## What needs to be done:
All lines in the material below that hold "endraw" should be found and copied.

## Data:
----------------------------------------
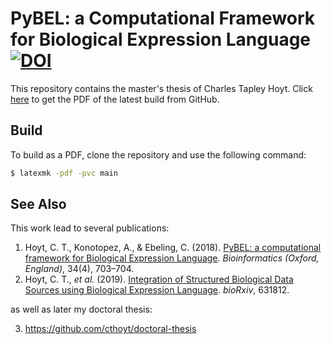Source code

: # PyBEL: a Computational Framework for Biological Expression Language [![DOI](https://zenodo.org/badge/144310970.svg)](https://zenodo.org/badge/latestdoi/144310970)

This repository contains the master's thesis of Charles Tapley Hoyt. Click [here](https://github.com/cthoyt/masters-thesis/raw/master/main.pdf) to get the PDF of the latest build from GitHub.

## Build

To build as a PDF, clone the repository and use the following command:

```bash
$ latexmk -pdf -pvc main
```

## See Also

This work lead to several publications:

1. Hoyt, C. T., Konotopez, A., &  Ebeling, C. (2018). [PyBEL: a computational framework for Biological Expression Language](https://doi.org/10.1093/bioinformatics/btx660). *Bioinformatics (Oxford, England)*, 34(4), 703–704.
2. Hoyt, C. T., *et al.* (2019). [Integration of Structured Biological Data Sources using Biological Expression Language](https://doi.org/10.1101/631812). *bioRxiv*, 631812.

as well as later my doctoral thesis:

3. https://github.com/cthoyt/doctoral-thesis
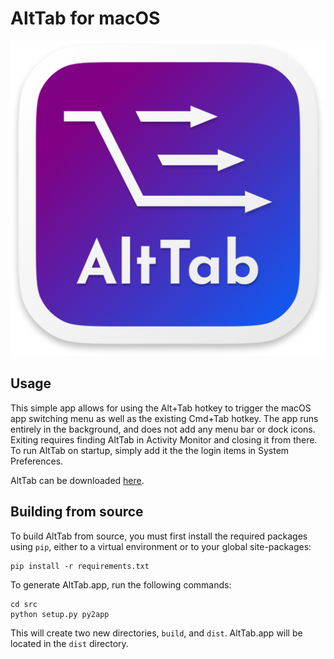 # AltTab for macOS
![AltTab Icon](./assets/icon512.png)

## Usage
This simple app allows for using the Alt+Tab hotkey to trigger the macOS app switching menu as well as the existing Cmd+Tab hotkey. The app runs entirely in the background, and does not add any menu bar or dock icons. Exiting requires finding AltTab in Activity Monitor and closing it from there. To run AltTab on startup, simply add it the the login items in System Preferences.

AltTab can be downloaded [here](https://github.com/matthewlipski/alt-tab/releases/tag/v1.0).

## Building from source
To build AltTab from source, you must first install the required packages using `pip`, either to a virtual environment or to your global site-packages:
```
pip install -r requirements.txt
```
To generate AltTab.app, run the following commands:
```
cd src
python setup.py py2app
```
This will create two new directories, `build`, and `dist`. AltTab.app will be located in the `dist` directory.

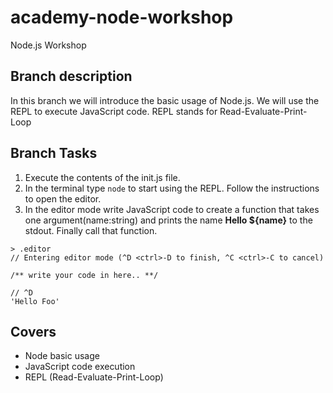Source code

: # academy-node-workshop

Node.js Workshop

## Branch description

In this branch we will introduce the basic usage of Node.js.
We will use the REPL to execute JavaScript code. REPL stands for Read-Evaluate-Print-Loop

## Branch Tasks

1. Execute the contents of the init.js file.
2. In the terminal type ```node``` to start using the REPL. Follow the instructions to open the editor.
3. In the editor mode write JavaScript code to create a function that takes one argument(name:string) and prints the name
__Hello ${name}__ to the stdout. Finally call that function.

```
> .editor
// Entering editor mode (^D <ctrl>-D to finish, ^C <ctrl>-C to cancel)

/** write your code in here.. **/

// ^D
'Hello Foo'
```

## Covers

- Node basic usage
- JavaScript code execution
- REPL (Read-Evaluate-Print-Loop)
----------------------------------------
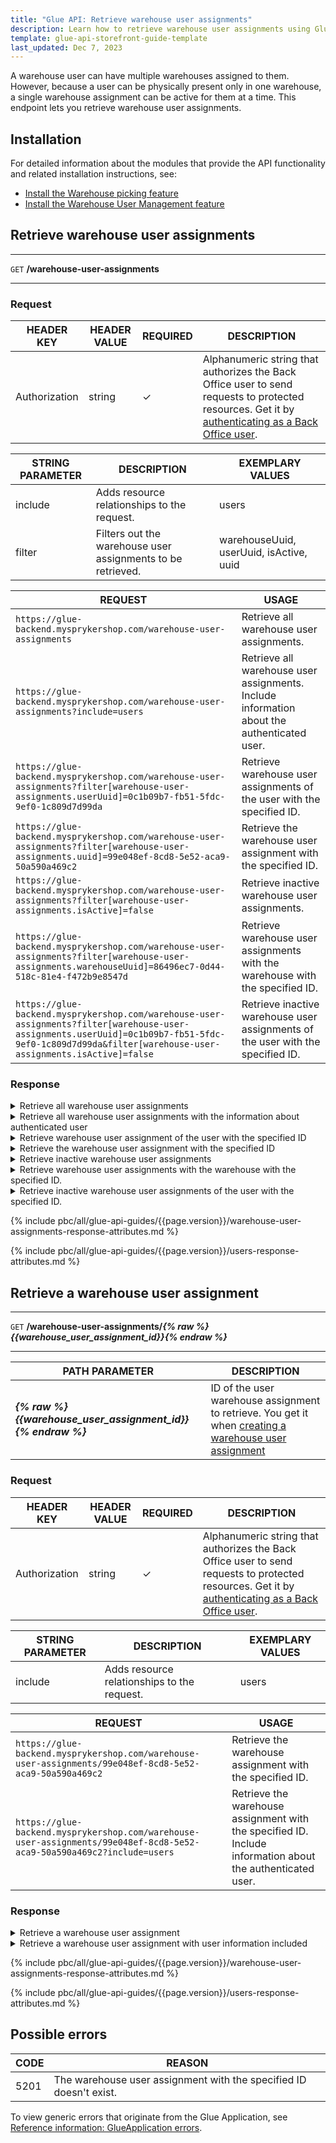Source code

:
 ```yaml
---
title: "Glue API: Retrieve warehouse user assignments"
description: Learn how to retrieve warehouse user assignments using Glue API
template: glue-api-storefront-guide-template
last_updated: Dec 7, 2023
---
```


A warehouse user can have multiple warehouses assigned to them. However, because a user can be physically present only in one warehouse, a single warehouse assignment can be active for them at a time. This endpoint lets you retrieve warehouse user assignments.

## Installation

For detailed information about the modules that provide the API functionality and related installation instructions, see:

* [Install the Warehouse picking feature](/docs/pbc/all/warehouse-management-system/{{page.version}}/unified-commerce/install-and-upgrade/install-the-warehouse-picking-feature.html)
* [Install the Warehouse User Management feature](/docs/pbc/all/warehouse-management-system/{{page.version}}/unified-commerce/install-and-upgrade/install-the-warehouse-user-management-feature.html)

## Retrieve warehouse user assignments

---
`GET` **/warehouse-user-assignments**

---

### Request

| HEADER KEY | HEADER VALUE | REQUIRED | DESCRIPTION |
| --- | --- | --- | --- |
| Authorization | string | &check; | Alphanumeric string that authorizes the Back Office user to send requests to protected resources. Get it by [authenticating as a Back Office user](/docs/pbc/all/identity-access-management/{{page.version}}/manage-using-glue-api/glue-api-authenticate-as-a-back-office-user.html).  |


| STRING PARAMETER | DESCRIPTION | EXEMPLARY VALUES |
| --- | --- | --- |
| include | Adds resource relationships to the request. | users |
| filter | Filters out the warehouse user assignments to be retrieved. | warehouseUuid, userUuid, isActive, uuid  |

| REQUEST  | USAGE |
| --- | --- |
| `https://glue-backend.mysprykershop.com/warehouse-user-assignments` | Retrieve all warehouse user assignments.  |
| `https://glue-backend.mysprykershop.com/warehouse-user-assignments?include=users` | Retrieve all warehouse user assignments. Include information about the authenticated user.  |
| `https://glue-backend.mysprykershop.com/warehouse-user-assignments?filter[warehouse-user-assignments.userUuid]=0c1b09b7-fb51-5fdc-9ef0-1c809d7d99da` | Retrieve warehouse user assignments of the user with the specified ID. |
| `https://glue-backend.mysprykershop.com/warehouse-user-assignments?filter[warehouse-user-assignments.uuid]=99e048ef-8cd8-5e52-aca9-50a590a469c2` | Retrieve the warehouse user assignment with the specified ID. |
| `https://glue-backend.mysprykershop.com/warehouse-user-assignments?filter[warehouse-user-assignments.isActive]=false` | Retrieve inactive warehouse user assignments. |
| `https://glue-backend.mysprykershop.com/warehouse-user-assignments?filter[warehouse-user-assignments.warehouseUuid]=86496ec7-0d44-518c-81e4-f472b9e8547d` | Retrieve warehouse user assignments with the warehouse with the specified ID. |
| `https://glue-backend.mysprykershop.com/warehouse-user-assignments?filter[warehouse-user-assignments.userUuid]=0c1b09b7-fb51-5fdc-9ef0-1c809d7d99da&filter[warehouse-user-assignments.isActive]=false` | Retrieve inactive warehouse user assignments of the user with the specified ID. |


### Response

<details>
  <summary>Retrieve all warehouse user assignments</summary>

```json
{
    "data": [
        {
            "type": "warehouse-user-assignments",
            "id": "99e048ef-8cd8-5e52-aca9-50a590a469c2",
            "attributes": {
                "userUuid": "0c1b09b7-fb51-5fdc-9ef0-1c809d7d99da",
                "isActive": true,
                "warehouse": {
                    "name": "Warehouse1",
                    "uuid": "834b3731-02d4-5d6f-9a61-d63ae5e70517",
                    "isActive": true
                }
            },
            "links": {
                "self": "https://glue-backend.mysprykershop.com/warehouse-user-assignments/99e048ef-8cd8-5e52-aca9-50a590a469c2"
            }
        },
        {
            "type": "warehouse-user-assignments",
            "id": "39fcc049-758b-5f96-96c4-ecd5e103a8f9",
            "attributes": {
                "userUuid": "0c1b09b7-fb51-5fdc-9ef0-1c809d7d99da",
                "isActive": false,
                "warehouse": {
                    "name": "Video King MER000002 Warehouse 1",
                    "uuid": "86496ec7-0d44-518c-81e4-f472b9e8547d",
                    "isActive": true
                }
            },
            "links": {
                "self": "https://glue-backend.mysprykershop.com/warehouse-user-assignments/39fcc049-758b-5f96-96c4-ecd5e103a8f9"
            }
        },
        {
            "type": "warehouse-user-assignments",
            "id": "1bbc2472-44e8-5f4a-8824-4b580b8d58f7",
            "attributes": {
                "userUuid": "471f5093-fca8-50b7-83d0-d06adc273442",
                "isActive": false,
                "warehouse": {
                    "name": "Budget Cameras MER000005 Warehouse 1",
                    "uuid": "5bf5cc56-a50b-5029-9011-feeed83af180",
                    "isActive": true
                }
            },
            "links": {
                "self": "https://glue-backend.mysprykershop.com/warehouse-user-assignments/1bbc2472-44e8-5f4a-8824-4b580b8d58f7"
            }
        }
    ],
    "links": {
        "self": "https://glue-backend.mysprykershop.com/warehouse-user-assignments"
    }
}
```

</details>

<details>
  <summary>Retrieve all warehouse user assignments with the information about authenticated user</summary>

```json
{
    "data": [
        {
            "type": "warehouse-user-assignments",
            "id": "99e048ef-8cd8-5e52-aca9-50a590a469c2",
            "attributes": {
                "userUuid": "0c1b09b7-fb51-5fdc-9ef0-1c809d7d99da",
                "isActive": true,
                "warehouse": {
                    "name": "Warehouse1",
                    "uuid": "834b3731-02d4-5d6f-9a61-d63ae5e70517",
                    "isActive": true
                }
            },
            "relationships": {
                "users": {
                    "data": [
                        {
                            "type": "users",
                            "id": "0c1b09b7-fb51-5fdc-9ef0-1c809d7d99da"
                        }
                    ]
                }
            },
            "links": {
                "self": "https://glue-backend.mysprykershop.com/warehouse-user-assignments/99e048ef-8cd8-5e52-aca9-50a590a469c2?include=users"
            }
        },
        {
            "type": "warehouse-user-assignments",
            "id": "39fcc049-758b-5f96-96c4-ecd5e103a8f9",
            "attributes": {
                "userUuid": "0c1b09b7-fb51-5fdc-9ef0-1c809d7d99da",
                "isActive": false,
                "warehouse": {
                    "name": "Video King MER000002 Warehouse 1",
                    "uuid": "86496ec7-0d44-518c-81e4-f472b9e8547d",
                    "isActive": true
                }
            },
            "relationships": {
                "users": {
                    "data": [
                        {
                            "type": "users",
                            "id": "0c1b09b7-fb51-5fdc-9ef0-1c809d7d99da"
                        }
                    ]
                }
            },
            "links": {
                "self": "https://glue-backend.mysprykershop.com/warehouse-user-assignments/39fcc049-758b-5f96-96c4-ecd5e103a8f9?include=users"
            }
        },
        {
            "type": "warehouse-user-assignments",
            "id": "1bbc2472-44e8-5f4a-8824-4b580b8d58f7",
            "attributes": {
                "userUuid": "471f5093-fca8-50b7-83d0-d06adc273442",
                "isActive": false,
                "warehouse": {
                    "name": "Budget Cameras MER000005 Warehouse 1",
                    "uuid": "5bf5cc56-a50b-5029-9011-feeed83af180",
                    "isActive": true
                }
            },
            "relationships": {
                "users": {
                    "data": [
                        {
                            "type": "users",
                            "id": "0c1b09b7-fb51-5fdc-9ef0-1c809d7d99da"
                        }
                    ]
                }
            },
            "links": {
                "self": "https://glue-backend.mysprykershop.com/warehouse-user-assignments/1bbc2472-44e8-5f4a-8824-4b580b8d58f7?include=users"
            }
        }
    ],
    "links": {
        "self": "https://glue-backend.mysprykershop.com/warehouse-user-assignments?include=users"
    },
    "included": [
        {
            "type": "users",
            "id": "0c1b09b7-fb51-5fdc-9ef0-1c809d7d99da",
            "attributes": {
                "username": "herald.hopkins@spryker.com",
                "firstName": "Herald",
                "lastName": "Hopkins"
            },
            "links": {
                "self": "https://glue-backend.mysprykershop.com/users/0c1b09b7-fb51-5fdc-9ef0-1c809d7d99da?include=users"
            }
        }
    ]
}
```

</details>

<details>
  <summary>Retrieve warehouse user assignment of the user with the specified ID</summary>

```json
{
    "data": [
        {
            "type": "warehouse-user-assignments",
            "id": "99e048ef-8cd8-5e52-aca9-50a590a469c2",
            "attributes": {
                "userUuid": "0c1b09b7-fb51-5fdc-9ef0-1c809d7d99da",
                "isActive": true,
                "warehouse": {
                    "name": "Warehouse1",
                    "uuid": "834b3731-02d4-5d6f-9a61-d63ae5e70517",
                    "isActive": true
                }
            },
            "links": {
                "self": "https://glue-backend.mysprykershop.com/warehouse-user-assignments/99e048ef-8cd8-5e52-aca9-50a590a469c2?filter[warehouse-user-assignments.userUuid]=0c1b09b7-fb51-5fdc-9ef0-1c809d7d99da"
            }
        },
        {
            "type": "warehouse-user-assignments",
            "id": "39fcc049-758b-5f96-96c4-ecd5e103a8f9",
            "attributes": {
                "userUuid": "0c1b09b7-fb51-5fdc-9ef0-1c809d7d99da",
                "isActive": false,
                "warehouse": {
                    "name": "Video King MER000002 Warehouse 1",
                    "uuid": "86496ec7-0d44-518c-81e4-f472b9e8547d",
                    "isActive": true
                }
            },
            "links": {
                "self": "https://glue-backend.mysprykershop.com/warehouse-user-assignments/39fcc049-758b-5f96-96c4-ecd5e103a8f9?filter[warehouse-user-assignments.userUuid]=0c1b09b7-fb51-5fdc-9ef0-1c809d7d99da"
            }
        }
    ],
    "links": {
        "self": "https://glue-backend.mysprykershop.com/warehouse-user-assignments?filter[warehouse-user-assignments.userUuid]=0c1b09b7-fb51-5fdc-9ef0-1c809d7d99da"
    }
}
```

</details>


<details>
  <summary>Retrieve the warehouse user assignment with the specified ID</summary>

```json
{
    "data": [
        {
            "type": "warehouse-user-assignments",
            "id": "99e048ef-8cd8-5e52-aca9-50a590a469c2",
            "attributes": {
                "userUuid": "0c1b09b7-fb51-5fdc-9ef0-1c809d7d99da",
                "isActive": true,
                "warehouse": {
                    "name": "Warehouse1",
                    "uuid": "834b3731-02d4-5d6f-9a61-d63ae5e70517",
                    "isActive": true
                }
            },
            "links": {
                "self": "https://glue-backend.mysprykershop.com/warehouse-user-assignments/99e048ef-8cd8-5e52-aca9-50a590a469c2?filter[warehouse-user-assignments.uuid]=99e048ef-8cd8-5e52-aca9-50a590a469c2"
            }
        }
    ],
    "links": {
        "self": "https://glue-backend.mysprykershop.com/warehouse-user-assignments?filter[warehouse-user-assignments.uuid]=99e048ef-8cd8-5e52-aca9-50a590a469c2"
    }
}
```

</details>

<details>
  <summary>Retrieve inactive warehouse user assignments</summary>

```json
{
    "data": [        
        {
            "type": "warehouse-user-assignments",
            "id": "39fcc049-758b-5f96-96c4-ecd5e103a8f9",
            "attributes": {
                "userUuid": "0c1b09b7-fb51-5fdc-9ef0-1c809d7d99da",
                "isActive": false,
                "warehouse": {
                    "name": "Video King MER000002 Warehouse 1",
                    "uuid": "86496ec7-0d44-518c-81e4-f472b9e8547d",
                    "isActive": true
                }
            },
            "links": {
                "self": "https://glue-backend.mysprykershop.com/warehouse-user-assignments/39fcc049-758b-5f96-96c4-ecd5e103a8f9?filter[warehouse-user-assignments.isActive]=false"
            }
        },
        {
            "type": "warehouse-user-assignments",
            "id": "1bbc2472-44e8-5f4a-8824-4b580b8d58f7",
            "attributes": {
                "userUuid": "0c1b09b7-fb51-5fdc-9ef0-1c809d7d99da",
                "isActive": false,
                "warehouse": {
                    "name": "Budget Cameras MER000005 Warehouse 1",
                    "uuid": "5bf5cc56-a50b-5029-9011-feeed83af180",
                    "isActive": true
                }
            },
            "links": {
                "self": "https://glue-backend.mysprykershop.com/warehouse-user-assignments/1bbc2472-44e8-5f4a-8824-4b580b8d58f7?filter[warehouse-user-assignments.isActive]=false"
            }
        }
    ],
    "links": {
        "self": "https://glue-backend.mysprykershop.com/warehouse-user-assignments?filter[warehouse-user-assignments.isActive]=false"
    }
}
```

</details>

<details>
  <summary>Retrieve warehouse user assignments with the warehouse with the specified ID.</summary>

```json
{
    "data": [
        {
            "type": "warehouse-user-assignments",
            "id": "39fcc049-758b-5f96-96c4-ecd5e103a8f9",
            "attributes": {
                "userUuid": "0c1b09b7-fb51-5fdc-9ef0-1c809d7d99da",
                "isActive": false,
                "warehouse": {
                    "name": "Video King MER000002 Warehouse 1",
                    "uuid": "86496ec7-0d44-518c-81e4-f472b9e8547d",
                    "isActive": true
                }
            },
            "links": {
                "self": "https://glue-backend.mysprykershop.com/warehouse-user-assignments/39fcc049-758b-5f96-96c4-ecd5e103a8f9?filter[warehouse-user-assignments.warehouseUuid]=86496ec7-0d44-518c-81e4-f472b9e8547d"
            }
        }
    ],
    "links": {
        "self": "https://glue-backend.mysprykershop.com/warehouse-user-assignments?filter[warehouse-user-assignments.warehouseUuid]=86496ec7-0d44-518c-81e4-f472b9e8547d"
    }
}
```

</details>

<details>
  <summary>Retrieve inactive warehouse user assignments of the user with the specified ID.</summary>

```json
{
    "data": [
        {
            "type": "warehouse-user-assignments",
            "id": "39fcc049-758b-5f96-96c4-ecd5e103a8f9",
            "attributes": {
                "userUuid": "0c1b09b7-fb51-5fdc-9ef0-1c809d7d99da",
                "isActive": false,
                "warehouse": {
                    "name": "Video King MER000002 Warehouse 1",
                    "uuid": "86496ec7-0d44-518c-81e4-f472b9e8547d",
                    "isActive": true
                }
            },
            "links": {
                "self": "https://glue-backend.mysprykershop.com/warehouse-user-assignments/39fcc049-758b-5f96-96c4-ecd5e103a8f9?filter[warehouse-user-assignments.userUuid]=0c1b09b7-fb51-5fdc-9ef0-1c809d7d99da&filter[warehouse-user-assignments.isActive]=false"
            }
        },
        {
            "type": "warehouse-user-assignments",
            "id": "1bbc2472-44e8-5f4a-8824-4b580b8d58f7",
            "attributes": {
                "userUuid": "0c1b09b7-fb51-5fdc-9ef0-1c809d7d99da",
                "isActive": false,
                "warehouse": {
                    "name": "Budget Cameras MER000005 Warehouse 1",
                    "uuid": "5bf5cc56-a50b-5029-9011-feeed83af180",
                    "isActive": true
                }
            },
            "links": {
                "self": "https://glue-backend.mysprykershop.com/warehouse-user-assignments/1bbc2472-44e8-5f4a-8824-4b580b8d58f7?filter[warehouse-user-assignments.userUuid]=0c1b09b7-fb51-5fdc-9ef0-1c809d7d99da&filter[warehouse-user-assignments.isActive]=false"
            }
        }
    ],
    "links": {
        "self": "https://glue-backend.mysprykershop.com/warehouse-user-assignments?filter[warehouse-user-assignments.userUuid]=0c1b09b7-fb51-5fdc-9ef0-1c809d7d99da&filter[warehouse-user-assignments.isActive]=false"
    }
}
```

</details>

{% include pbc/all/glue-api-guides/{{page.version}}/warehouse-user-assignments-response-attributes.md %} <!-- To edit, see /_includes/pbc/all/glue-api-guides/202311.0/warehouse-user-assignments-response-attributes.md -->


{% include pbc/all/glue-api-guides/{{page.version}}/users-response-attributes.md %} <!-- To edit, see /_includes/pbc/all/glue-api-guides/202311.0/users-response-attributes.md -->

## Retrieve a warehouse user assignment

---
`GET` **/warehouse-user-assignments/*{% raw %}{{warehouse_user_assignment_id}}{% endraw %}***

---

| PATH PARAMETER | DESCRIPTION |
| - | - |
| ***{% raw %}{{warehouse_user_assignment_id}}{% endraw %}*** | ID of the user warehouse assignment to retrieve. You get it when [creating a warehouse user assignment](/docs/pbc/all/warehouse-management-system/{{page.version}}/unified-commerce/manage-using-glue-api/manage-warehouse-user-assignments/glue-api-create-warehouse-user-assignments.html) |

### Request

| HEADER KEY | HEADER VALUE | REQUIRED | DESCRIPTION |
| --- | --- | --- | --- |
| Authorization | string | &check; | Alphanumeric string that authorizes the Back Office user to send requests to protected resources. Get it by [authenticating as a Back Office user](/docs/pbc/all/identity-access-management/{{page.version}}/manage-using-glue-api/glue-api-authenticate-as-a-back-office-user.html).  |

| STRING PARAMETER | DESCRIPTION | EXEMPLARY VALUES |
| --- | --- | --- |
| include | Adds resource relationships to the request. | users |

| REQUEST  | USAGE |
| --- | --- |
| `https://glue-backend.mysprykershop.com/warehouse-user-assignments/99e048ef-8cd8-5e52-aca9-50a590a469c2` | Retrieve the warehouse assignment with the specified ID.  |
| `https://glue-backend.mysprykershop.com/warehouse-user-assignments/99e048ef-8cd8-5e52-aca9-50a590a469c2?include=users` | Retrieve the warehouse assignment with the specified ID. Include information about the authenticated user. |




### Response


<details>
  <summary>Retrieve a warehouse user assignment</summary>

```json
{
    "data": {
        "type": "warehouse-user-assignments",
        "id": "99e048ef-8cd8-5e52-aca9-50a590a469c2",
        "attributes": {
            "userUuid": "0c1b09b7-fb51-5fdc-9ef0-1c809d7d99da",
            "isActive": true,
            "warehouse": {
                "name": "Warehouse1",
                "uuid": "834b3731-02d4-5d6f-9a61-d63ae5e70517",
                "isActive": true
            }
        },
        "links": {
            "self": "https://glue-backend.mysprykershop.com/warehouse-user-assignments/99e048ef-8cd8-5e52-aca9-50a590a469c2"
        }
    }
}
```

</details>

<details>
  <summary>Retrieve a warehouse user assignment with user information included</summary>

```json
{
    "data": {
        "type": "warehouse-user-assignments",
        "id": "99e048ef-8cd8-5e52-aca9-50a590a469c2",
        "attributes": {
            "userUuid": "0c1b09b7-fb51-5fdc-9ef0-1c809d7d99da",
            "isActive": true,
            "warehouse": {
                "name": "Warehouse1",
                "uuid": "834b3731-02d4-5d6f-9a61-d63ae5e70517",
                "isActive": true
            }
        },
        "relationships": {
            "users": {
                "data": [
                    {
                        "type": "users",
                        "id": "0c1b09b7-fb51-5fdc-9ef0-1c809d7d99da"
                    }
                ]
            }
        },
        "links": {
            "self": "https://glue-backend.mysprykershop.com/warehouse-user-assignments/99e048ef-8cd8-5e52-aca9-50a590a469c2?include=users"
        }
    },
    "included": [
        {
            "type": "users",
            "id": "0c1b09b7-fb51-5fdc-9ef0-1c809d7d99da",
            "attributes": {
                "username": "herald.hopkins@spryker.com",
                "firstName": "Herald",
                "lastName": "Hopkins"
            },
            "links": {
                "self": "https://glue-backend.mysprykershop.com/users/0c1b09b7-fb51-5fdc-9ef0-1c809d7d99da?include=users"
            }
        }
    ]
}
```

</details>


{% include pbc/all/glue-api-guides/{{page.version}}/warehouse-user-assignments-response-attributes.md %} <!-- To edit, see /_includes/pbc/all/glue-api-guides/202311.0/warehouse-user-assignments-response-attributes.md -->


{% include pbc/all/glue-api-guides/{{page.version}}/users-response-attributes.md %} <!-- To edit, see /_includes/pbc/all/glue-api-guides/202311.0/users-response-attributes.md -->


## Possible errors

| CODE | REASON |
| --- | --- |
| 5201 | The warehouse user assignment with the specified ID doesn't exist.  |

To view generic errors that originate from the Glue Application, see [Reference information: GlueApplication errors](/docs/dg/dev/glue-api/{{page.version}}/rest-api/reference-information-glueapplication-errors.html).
----------------------------------------
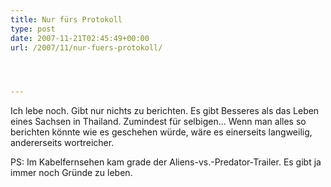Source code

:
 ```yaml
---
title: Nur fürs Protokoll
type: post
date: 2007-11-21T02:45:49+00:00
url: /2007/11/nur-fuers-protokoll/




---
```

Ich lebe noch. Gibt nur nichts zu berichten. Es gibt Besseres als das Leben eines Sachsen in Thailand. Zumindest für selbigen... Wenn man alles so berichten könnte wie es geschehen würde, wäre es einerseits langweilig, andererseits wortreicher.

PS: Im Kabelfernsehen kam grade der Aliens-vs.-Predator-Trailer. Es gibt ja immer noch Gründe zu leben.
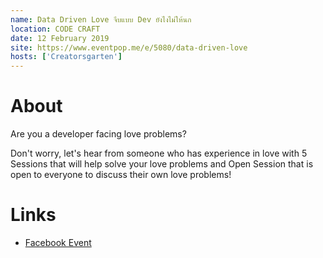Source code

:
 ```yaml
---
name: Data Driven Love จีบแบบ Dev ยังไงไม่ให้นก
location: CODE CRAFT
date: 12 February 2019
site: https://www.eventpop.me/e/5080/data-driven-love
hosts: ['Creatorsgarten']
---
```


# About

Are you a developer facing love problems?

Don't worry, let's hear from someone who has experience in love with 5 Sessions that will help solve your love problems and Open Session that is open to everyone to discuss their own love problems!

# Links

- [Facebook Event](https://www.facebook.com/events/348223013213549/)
----------------------------------------
## Your response:
`GET` **/warehouse-user-assignments/*{% raw %}{{warehouse_user_assignment_id}}{% endraw %}***
| ***{% raw %}{{warehouse_user_assignment_id}}{% endraw %}*** | ID of the user warehouse assignment to retrieve. You get it when [creating a warehouse user assignment](/docs/pbc/all/warehouse-management-system/{{page.version}}/unified-commerce/manage-using-glue-api/manage-warehouse-user-assignments/glue-api-create-warehouse-user-assignments.html) |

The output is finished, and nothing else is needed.